◆ How to complete this task: Search the material for the word "clone" and report each line where it turns up.
──────── Data provided ────────
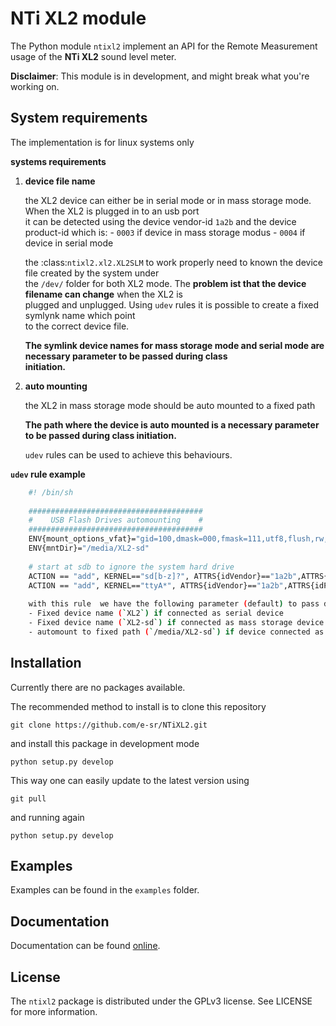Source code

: # NTi XL2 module

The Python module `ntixl2` implement an API for the Remote Measurement usage of  the **NTi XL2** 
sound level meter.

**Disclaimer**: This module is in development, and might break what you're working on.

## System requirements
The implementation is for linux systems only

**systems requirements**


1. **device file name**

    the XL2 device can either be in serial mode or in mass storage mode. When the XL2 is plugged in to an usb port\
    it can be detected using the device vendor-id `1a2b` and the device product-id  which is:
        - `0003` if device in mass storage modus
        - `0004` if device in serial mode

    the :class:`ntixl2.xl2.XL2SLM` to work properly need  to known the device file created by the system under \
    the `/dev/` folder for both XL2 mode. The **problem ist that the device filename can change** when the XL2 is\
    plugged and unplugged. Using `udev` rules it is possible to create a fixed symlynk name which point\
    to the correct device file.

    **The symlink  device names for mass storage mode and serial mode are necessary parameter to be passed during class \
    initiation.**

2. **auto mounting**

    the XL2 in mass storage mode should be auto mounted to a fixed path

    **The path where the device is auto mounted is a necessary parameter to be passed during class initiation.**

    `udev` rules can be used to achieve this behaviours.

**`udev` rule example**

``` bash
    #! /bin/sh
    
    #######################################
    #    USB Flash Drives automounting    #
    #######################################
    ENV{mount_options_vfat}="gid=100,dmask=000,fmask=111,utf8,flush,rw,noatime,users"
    ENV{mntDir}="/media/XL2-sd"
    
    # start at sdb to ignore the system hard drive
    ACTION == "add", KERNEL=="sd[b-z]?", ATTRS{idVendor}=="1a2b",ATTRS{idProduct}=="0003", GROUP="users", SYMLINK+="XL2-sd" ,RUN+="/bin/mkdir -p '%E{mntDir}'" ,RUN+="/bin/mount /dev/XL2-sd -t auto '%E{mntDir}'"
    ACTION == "add", KERNEL=="ttyA*", ATTRS{idVendor}=="1a2b",ATTRS{idProduct}=="0004", GROUP="users", SYMLINK+="XL2"
    
    with this rule  we have the following parameter (default) to pass during class initiation:
    - Fixed device name (`XL2`) if connected as serial device
    - Fixed device name (`XL2-sd`) if connected as mass storage device
    - automount to fixed path (`/media/XL2-sd`) if device connected as mass storage
```
## Installation

Currently there are no packages available.

The recommended method to install is to clone this repository

`git clone https://github.com/e-sr/NTiXL2.git`

and install this package in development mode

`python setup.py develop`

This way one can easily update to the latest version using

`git pull`

and running again

`python setup.py develop`

## Examples

Examples can be found in the `examples` folder.

## Documentation

Documentation can be found [online](https://htmlpreview.github.io/?https://raw.githubusercontent.com/e-sr/NTiXL2/master/doc/_build/html/index.html).

## License

The `ntixl2` package is distributed under the GPLv3 license. See LICENSE for more information.

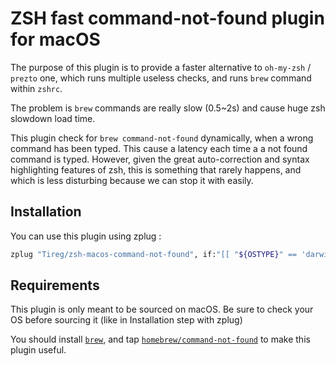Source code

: # ZSH fast command-not-found plugin for macOS

The purpose of this plugin is to provide a faster alternative to
`oh-my-zsh` / `prezto` one, which runs multiple useless checks, and
runs `brew` command within `zshrc`.

The problem is `brew` commands are really slow (0.5~2s) and cause
huge zsh slowdown load time.

This plugin check for `brew command-not-found` dynamically, when
a wrong command has been typed. This cause a latency each time a
a not found command is typed.
However, given the great auto-correction and syntax highlighting
features of zsh, this is something that rarely happens, and which
is less disturbing because we can stop it with <ctrl><v> easily.


## Installation

You can use this plugin using zplug :

```bash
zplug "Tireg/zsh-macos-command-not-found", if:"[[ "${OSTYPE}" == 'darwin'* ]]";
```


## Requirements

This plugin is only meant to be sourced on macOS. Be sure to check
your OS before sourcing it (like in Installation step with zplug)

You should install [`brew`](https://brew.sh/index_fr), and tap
[`homebrew/command-not-found`](https://github.com/Homebrew/homebrew-command-not-found)
to make this plugin useful.
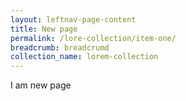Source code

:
 ```yaml
---
layout: leftnav-page-content
title: New page
permalink: /lore-collection/item-one/
breadcrumb: breadcrumd
collection_name: lorem-collection
---
```


I am new page 
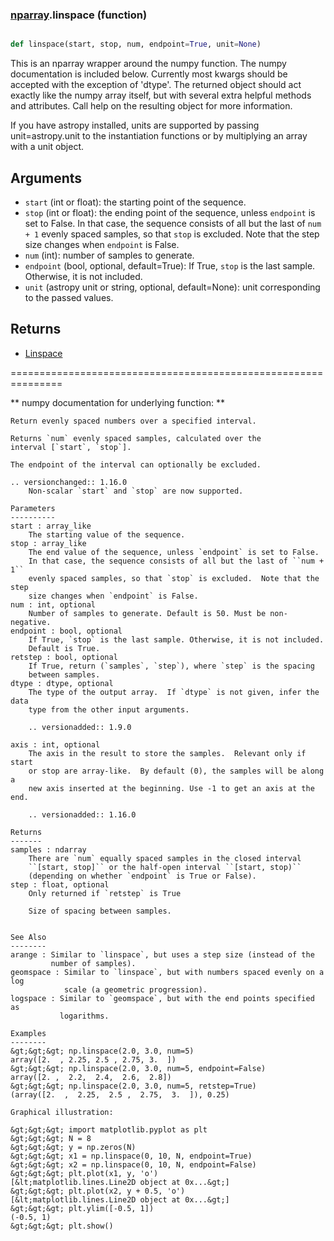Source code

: ### [nparray](nparray.md).linspace (function)


```py

def linspace(start, stop, num, endpoint=True, unit=None)

```



This is an nparray wrapper around the numpy function.  The
numpy documentation is included below.  Currently most kwargs
should be accepted with the exception of 'dtype'.  The returned
object should act exactly like the numpy array itself, but with
several extra helpful methods and attributes.  Call help on the
resulting object for more information.

If you have astropy installed, units are supported by passing unit=astropy.unit
to the instantiation functions or by multiplying an array with a unit object.


Arguments
------------
* `start` (int or float): the starting point of the sequence.
* `stop` (int or float): the ending point of the sequence, unless `endpoint`
is set to False.  In that case, the sequence consists of all but the
last of ``num + 1`` evenly spaced samples, so that `stop` is excluded.
Note that the step size changes when `endpoint` is False.
* `num` (int): number of samples to generate.
* `endpoint` (bool, optional, default=True): If True, `stop` is the last
sample. Otherwise, it is not included.
* `unit` (astropy unit or string, optional, default=None): unit
corresponding to the passed values.

Returns
-----------
* [Linspace](Linspace.md)


===============================================================

** numpy documentation for underlying function: **


    Return evenly spaced numbers over a specified interval.

    Returns `num` evenly spaced samples, calculated over the
    interval [`start`, `stop`].

    The endpoint of the interval can optionally be excluded.

    .. versionchanged:: 1.16.0
        Non-scalar `start` and `stop` are now supported.

    Parameters
    ----------
    start : array_like
        The starting value of the sequence.
    stop : array_like
        The end value of the sequence, unless `endpoint` is set to False.
        In that case, the sequence consists of all but the last of ``num + 1``
        evenly spaced samples, so that `stop` is excluded.  Note that the step
        size changes when `endpoint` is False.
    num : int, optional
        Number of samples to generate. Default is 50. Must be non-negative.
    endpoint : bool, optional
        If True, `stop` is the last sample. Otherwise, it is not included.
        Default is True.
    retstep : bool, optional
        If True, return (`samples`, `step`), where `step` is the spacing
        between samples.
    dtype : dtype, optional
        The type of the output array.  If `dtype` is not given, infer the data
        type from the other input arguments.

        .. versionadded:: 1.9.0

    axis : int, optional
        The axis in the result to store the samples.  Relevant only if start
        or stop are array-like.  By default (0), the samples will be along a
        new axis inserted at the beginning. Use -1 to get an axis at the end.

        .. versionadded:: 1.16.0

    Returns
    -------
    samples : ndarray
        There are `num` equally spaced samples in the closed interval
        ``[start, stop]`` or the half-open interval ``[start, stop)``
        (depending on whether `endpoint` is True or False).
    step : float, optional
        Only returned if `retstep` is True

        Size of spacing between samples.


    See Also
    --------
    arange : Similar to `linspace`, but uses a step size (instead of the
             number of samples).
    geomspace : Similar to `linspace`, but with numbers spaced evenly on a log
                scale (a geometric progression).
    logspace : Similar to `geomspace`, but with the end points specified as
               logarithms.

    Examples
    --------
    &gt;&gt;&gt; np.linspace(2.0, 3.0, num=5)
    array([2.  , 2.25, 2.5 , 2.75, 3.  ])
    &gt;&gt;&gt; np.linspace(2.0, 3.0, num=5, endpoint=False)
    array([2. ,  2.2,  2.4,  2.6,  2.8])
    &gt;&gt;&gt; np.linspace(2.0, 3.0, num=5, retstep=True)
    (array([2.  ,  2.25,  2.5 ,  2.75,  3.  ]), 0.25)

    Graphical illustration:

    &gt;&gt;&gt; import matplotlib.pyplot as plt
    &gt;&gt;&gt; N = 8
    &gt;&gt;&gt; y = np.zeros(N)
    &gt;&gt;&gt; x1 = np.linspace(0, 10, N, endpoint=True)
    &gt;&gt;&gt; x2 = np.linspace(0, 10, N, endpoint=False)
    &gt;&gt;&gt; plt.plot(x1, y, 'o')
    [&lt;matplotlib.lines.Line2D object at 0x...&gt;]
    &gt;&gt;&gt; plt.plot(x2, y + 0.5, 'o')
    [&lt;matplotlib.lines.Line2D object at 0x...&gt;]
    &gt;&gt;&gt; plt.ylim([-0.5, 1])
    (-0.5, 1)
    &gt;&gt;&gt; plt.show()

    

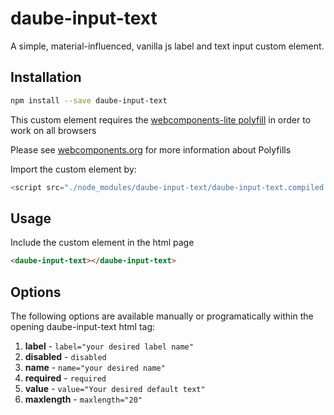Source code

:# daube-input-text
A simple, material-influenced, vanilla js label and text input custom element.

## Installation
```bash
npm install --save daube-input-text
```

This custom element requires the [webcomponents-lite polyfill](https://github.com/webcomponents/webcomponentsjs) in order to work on all browsers

Please see [webcomponents.org](https://www.webcomponents.org/polyfills) for more information about Polyfills

Import the custom element by:
```JavaScript
<script src="./node_modules/daube-input-text/daube-input-text.compiled.js"></script>
```

## Usage
Include the <daube-input-text> custom element in the html page
```html
<daube-input-text></daube-input-text>
```

## Options

The following options are available manually or programatically within the opening daube-input-text html tag:

1. **label** - ```label="your desired label name"```
2. **disabled** - ```disabled```
3. **name** - ```name="your desired name"```
4. **required** - ```required```
5. **value** - ```value="Your desired default text"```
6. **maxlength** - ```maxlength="20"```



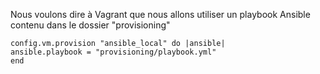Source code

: Nous voulons dire à Vagrant que nous allons utiliser un playbook Ansible contenu dans le dossier "provisioning"

```
config.vm.provision "ansible_local" do |ansible|
ansible.playbook = "provisioning/playbook.yml"
end
```

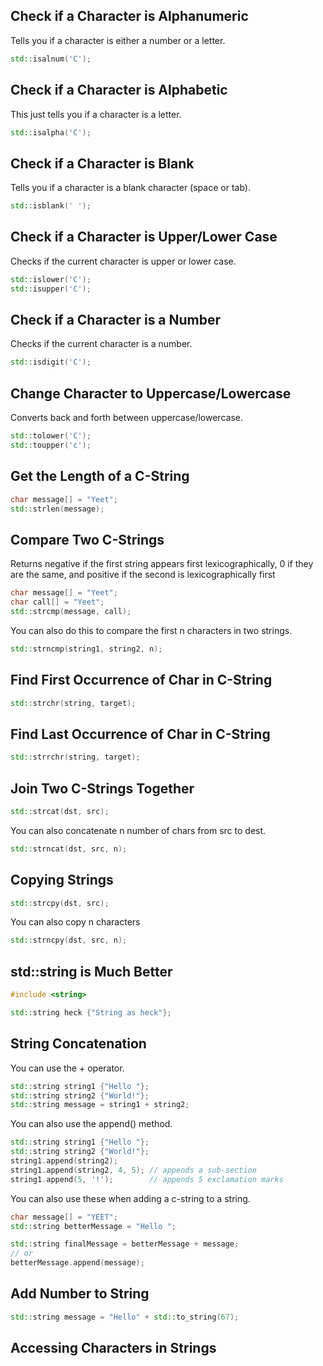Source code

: ## Check if a Character is Alphanumeric
Tells you if a character is either a number or a letter.
```C++
std::isalnum('C');
```

## Check if a Character is Alphabetic
This just tells you if a character is a letter.
```C++
std::isalpha('C');
```


## Check if a Character is Blank
Tells you if a character is a blank character (space or tab).
```C++
std::isblank(' ');
```

## Check if a Character is Upper/Lower Case
Checks if the current character is upper or lower case.
```C++
std::islower('C');
std::isupper('C');
```

## Check if a Character is a Number
Checks if the current character is a number.
```C++
std::isdigit('C');
```

## Change Character to Uppercase/Lowercase
Converts back and forth between uppercase/lowercase.
```C++
std::tolower('C');
std::toupper('c');
```

## Get the Length of a C-String
```C++
char message[] = "Yeet";
std::strlen(message);
```

## Compare Two C-Strings
Returns negative if the first string appears first lexicographically, 0 if they are the same, and positive if the second is lexicographically first
```C++
char message[] = "Yeet";
char call[] = "Yeet";
std::strcmp(message, call);
```

You can also do this to compare the first n characters in two strings.
```C++
std::strncmp(string1, string2, n);
```

## Find First Occurrence of Char in C-String
```C++
std::strchr(string, target);
```

## Find Last Occurrence of Char in C-String
```C++
std::strrchr(string, target);
```

## Join Two C-Strings Together
```C++
std::strcat(dst, src);
```

You can also concatenate n number of chars from src to dest.
```C++
std::strncat(dst, src, n);
```

## Copying Strings
```C++
std::strcpy(dst, src);
```

You can also copy n characters
```C++
std::strncpy(dst, src, n);
```

## std::string is Much Better
```C++
#include <string>

std::string heck {"String as heck"};
```

## String Concatenation
You can use the + operator.
```C++
std::string string1 {"Hello "};
std::string string2 {"World!"};
std::string message = string1 + string2;
```

You can also use the append() method.
```C++
std::string string1 {"Hello "};
std::string string2 {"World!"};
string1.append(string2);
string1.append(string2, 4, 5); // appends a sub-section
string1.append(5, '!');        // appends 5 exclamation marks
```

You can also use these when adding a c-string to a string.
```C++
char message[] = "YEET";
std::string betterMessage = "Hello ";

std::string finalMessage = betterMessage + message;
// or
betterMessage.append(message);
```

## Add Number to String
```C++
std::string message = "Hello" + std::to_string(67);
```

## Accessing Characters in Strings
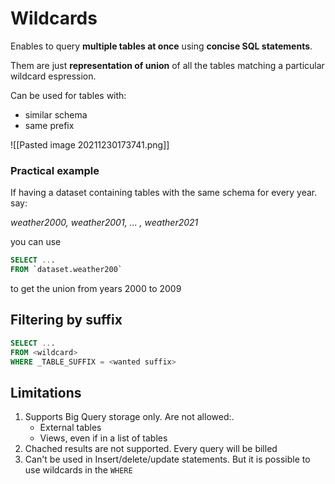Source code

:# Wildcards
Enables to query **multiple tables at once** using **concise SQL statements**.

Them are just **representation of union** of all the tables matching a particular wildcard espression.

Can be used for tables with:
- similar schema
- same prefix

![[Pasted image 20211230173741.png]]

### Practical example
If having a dataset containing tables with the same schema for every year. say:

*weather2000, weather2001, ... , weather2021*

you can use
```SQL
SELECT ...
FROM `dataset.weather200`
```
to get the union from years 2000 to 2009

## Filtering by suffix
```SQL
SELECT ...
FROM <wildcard>
WHERE _TABLE_SUFFIX = <wanted suffix>
```


## Limitations

1. Supports Big Query storage only. 
    <span class="red">Are not allowed:</span>.
	- <span class="red">External tables</span>
	- <span class="red">Views</span>, even if in a list of tables
2. Chached results are not supported. Every query will be billed
3. Can't be used in Insert/delete/update statements. But it is possible to use wildcards in the `WHERE`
────────
◆ Task solution:
The recommended method to install is to clone this repository
`git clone https://github.com/e-sr/NTiXL2.git`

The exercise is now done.